La BCE ne dévoile pas encore ses batteries depuis l’annonce par Mario Draghi, prochainement sur le départ, que les achats d’obligations pourraient reprendre si l’inflation ne repartait pas. Selon son économiste en chef Philip Lane, « ses dirigeants doivent aussi être ouverts à de nouvelles idées et de nouvelles méthodes » bien qu’ils disposent de marge de manœuvre pour engager un nouvel assouplissement monétaire afin d’accomplir son mandat.

Nous n’en saurons pas plus dans l’immédiat, si ce n’est que « la BCE doit toujours être ouverte à de nouvelles idées et de nouvelles méthodes tirées de la recherche interne et externe et d’exemples de meilleures pratiques venues du monde entier ». De fait, une réflexion portant sur l’élargissement de sa mission est engagée et les idées fusent sans être concrétisées.

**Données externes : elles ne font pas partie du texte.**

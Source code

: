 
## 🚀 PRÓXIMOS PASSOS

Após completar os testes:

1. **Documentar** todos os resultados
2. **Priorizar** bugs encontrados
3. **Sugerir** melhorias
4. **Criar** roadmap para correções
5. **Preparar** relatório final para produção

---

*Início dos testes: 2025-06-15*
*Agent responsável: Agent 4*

Confirmant que la BCE ne va pas rester inactive et reprendre une mission d’assistance qui ne souffre pas d’être interrompue, le président de la banque centrale finlandaise Olli Rehn ne va pas si loin, envisageant « l’ajustement de manière appropriée » des instruments existants. Sans doute fait-il allusion aux discussions internes qui portent sur la levée de la limitation à 33% du volume total des acquisitions des émissions d’obligations souveraines d’un pays. En raison des dispositions des clauses d’action collective, dépasser ce seuil mettrait en effet la BCE – qui a déjà acquis près de 2.000 milliards d’euros de dettes d’État et en possède près de 33% dans le cas du Portugal et des Pays-Bas – en position d’influer sur la restructuration de la dette d’un pays, ce qui reviendrait à ce qu’elle finance son déficit ou qu’elle fasse obstacle à celle-ci.

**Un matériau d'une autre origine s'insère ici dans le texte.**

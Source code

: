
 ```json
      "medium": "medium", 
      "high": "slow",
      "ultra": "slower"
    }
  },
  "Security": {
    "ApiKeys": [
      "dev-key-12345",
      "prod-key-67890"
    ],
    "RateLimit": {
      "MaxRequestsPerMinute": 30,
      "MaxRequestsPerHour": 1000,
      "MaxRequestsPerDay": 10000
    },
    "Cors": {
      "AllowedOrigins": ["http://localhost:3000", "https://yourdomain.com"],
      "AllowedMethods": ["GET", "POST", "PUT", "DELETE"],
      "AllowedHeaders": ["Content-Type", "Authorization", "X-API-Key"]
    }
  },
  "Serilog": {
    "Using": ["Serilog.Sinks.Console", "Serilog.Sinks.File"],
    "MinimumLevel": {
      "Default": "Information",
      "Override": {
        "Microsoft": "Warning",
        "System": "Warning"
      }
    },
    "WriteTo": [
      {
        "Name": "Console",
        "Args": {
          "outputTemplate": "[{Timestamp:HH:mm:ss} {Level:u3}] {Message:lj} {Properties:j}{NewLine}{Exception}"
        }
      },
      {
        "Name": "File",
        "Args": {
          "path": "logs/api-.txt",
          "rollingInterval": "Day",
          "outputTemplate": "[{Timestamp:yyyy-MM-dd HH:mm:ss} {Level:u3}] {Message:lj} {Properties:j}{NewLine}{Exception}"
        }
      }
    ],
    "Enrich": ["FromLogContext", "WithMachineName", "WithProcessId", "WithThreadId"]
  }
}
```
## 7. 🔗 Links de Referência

Les clauses d’actions collectives destinées à restructurer la dette d’un emprunteur prévoient en effet que certaines décisions doivent être prises à la majorité des deux tiers des créanciers. Possédant plus d’un tiers d’une créance et la BCE ne prenant pas part au vote, la décision serait donc rejetée. Comment l’éviter ? Les juristes de la banque centrale, qui ne sont pas en mal de créativité, s’appuieraient sur une clause dite de « privation de droits de vote » qui prévoit que lorsqu’un porteur d’obligations est directement lié à l’émetteur, il ne peut prendre part au vote ! L’obstacle à la reprise des achats serait ainsi levé.

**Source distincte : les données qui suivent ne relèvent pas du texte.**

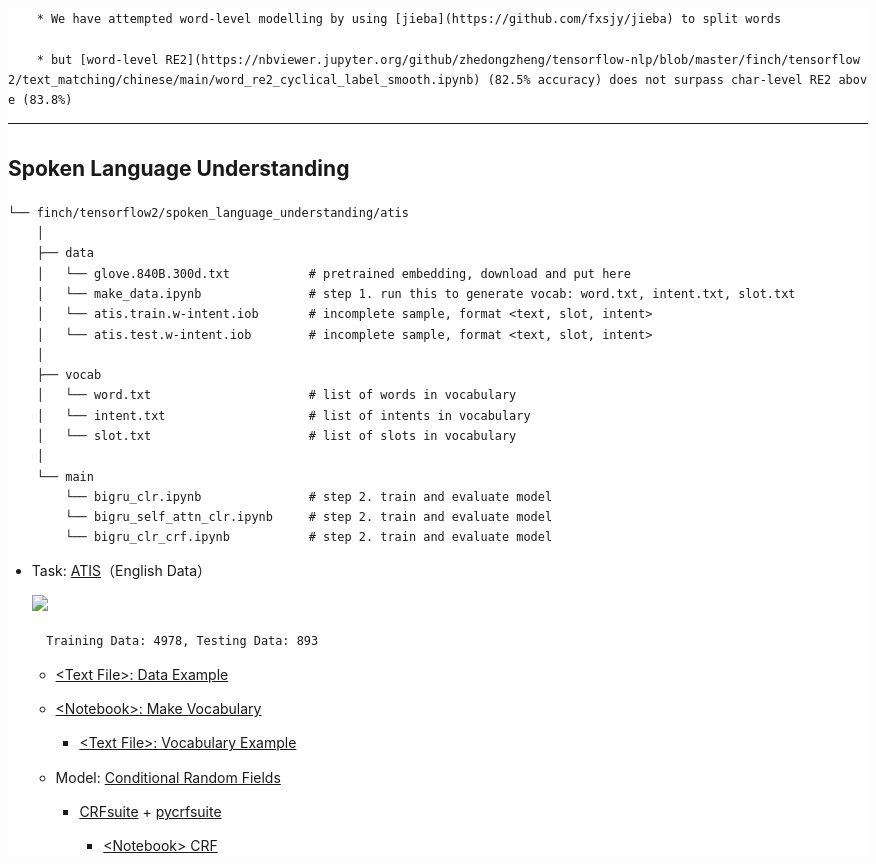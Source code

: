 		* We have attempted word-level modelling by using [jieba](https://github.com/fxsjy/jieba) to split words

		* but [word-level RE2](https://nbviewer.jupyter.org/github/zhedongzheng/tensorflow-nlp/blob/master/finch/tensorflow2/text_matching/chinese/main/word_re2_cyclical_label_smooth.ipynb) (82.5% accuracy) does not surpass char-level RE2 above (83.8%)

---

## Spoken Language Understanding

```
└── finch/tensorflow2/spoken_language_understanding/atis
	│
	├── data
	│   └── glove.840B.300d.txt           # pretrained embedding, download and put here
	│   └── make_data.ipynb               # step 1. run this to generate vocab: word.txt, intent.txt, slot.txt 
	│   └── atis.train.w-intent.iob       # incomplete sample, format <text, slot, intent>
	│   └── atis.test.w-intent.iob        # incomplete sample, format <text, slot, intent>
	│
	├── vocab
	│   └── word.txt                      # list of words in vocabulary
	│   └── intent.txt                    # list of intents in vocabulary
	│   └── slot.txt                      # list of slots in vocabulary
	│	
	└── main              
		└── bigru_clr.ipynb               # step 2. train and evaluate model
		└── bigru_self_attn_clr.ipynb     # step 2. train and evaluate model
		└── bigru_clr_crf.ipynb           # step 2. train and evaluate model
```

* Task: [ATIS](https://github.com/yvchen/JointSLU/tree/master/data)（English Data） 

	<img src="https://www.csie.ntu.edu.tw/~yvchen/f105-adl/images/atis.png" width="500">

        Training Data: 4978, Testing Data: 893

	* [\<Text File>: Data Example](https://nbviewer.jupyter.org/github/zhedongzheng/finch/blob/master/finch/tensorflow2/spoken_language_understanding/atis/data/atis.train.w-intent.iob)

	* [\<Notebook>: Make Vocabulary](https://nbviewer.jupyter.org/github/zhedongzheng/finch/blob/master/finch/tensorflow2/spoken_language_understanding/atis/data/make_data.ipynb)
	
		* [\<Text File>: Vocabulary Example](https://nbviewer.jupyter.org/github/zhedongzheng/finch/blob/master/finch/tensorflow2/spoken_language_understanding/atis/vocab/word.txt)

	* Model: [Conditional Random Fields](https://homepages.inf.ed.ac.uk/csutton/publications/crftut-fnt.pdf)
	
		* [CRFsuite](http://www.chokkan.org/software/crfsuite/) + [pycrfsuite](https://github.com/scrapinghub/python-crfsuite)

			* [\<Notebook> CRF](https://nbviewer.jupyter.org/github/zhedongzheng/finch/blob/master/finch/python/atis/main/crfsuite.ipynb)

Autre novation, Olli Rehn a ajouté que l’inflation pourrait osciller à court terme autour de l’objectif de la BCE. Avant lui, Mario Draghi avait déclaré que la BCE pourrait laisser l’inflation dépasser l’objectif après lui être restée longtemps nettement inférieure. Prudemment, les responsables de la BCE envisagent un dépassement de l’objectif traditionnel d’inflation de 2% par valeur inférieure, comme l’ancien économiste en chef Olivier Blanchard du FMI l’avait proposé avec insistance.

Les audaces d’Olli Rehn sont toutefois limitées, qui s’en tient à une explication conventionnelle de la faiblesse de l’inflation. Pèserait « un nouvel environnement dans lequel des tendances de long terme comme le vieillissement de la population, la baisse des taux d’intérêt à long terme et le changement climatique sont devenus des questions clés ». Son analyse de la nouvelle période dans laquelle le capitalisme est entré ne va pas plus loin.

Le pragmatisme forcé des banquiers centraux n’a pas fini de produire ses effets. Une voix iconoclaste se fait déjà entendre qui met en cause leur indépendance. C’est au Portugal où un honorable membre de l’Inspection des finances met les pieds dans le plat et suscite une discussion à propos de l’obligation pour la banque centrale nationale de rendre des comptes au gouvernement.